Strange that it doesn't show it in /usr/src/UPDATING.


----------



## kpa (Aug 17, 2015)

If you want 10.2-RELEASE you have to checkout the releng/10.2 branch:

`# svnlite co https://svn.freebsd.org/base/releng/10.2 /usr/src`.

The stable branch and the releng branch were separated from each other on 24th of July by creation of  the releng/10.2 branch as a copy of the stable/10 branch.  The releng branch is now the "maintainance" branch for 10.2-RELEASE. The stable branch stable/10 will continue to be the work towards the next release 10.3, it is now called 10.2-STABLE but that just signifies that it's "life after 10.2-RELEASE".

https://www.freebsd.org/releases/10.2R/schedule.html


----------



## xy16644 (Aug 17, 2015)

Sorry but I don't quite understand.
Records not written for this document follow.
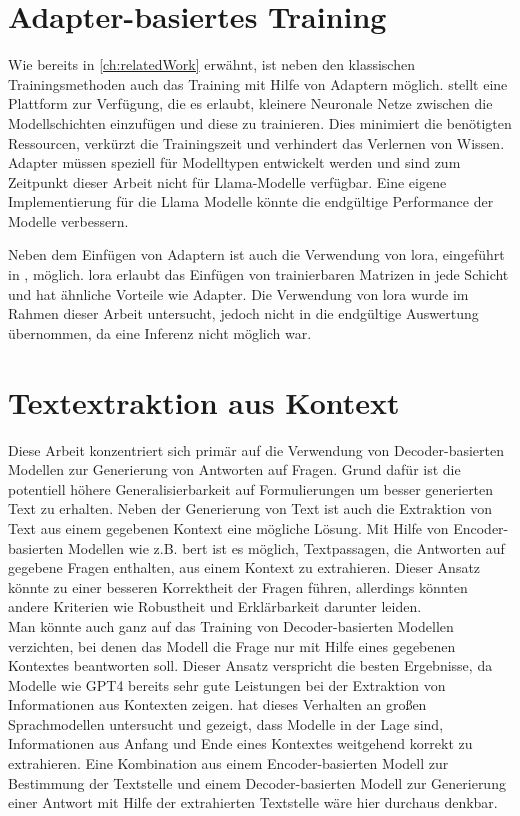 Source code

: \section{Adapter-basiertes Training}
Wie bereits in \cref{ch:relatedWork} erwähnt, ist neben den klassischen Trainingsmethoden auch das Training mit Hilfe von Adaptern möglich.
\citet{adapterhub} stellt eine Plattform zur Verfügung, die es erlaubt, kleinere Neuronale Netze zwischen die Modellschichten einzufügen und diese zu trainieren.
Dies minimiert die benötigten Ressourcen, verkürzt die Trainingszeit und verhindert das Verlernen von Wissen.
Adapter müssen speziell für Modelltypen entwickelt werden und sind zum Zeitpunkt dieser Arbeit nicht für Llama-Modelle verfügbar.
Eine eigene Implementierung für die Llama Modelle könnte die endgültige Performance der Modelle verbessern.

Neben dem Einfügen von Adaptern ist auch die Verwendung von \ac{lora}, eingeführt in \citet{lora}, möglich.
\ac{lora} erlaubt das Einfügen von trainierbaren Matrizen in jede Schicht und hat ähnliche Vorteile wie Adapter.
Die Verwendung von \ac{lora} wurde im Rahmen dieser Arbeit untersucht, jedoch nicht in die endgültige Auswertung übernommen, da eine Inferenz nicht möglich war.

\section{Textextraktion aus Kontext}
Diese Arbeit konzentriert sich primär auf die Verwendung von Decoder-basierten Modellen zur Generierung von Antworten auf Fragen.
Grund dafür ist die potentiell höhere Generalisierbarkeit auf Formulierungen um besser generierten Text zu erhalten.
Neben der Generierung von Text ist auch die Extraktion von Text aus einem gegebenen Kontext eine mögliche Lösung.
Mit Hilfe von Encoder-basierten Modellen wie z.B. \ac{bert} ist es möglich, Textpassagen, die Antworten auf gegebene Fragen enthalten, aus einem Kontext zu extrahieren.
Dieser Ansatz könnte zu einer besseren Korrektheit der Fragen führen, allerdings könnten andere Kriterien wie Robustheit und Erklärbarkeit darunter leiden.\\

Man könnte auch ganz auf das Training von Decoder-basierten Modellen verzichten, bei denen das Modell die Frage nur mit Hilfe eines gegebenen Kontextes beantworten soll.
Dieser Ansatz verspricht die besten Ergebnisse, da Modelle wie GPT4 bereits sehr gute Leistungen bei der Extraktion von Informationen aus Kontexten zeigen.
\citet{context-extract} hat dieses Verhalten an großen Sprachmodellen untersucht und gezeigt, dass Modelle in der Lage sind, Informationen aus Anfang und Ende eines Kontextes weitgehend korrekt zu extrahieren.
Eine Kombination aus einem Encoder-basierten Modell zur Bestimmung der Textstelle und einem Decoder-basierten Modell zur Generierung einer Antwort mit Hilfe der extrahierten Textstelle wäre hier durchaus denkbar.\\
So if I want to update my current 10.1-STABLE setup to 10.2-STABLE how do I do this?


----------



## kpa (Aug 17, 2015)

You said that you want to upgrade to "10.2" and I read that as "10.2-RELEASE", be more precise and readers of your threads will have a better picture what you want. 10.2-STABLE is what is in stable/10 now. The release is not yet tagged in /usr/src/UPDATING for some reason but does it matter?


----------



## xy16644 (Aug 17, 2015)

Having reread the title I guess I should have rather said: Upgrade 10.1-STABLE to 10.2-STABLE.

Assumptions eh?

No it doesn't matter that its not tagged yet but I was just being cautious...thats all.

Great, so I have checked out the correct code I need to upgrade to 10.2-STABLE.

Thanks for the help everyone.


----------



## junovitch@ (Aug 19, 2015)

I passed on the heads up on the missing UPDATING entry in stable/10 and it was just fixed in r286912:
https://svnweb.FreeBSD.org/changeset/base/286912


----------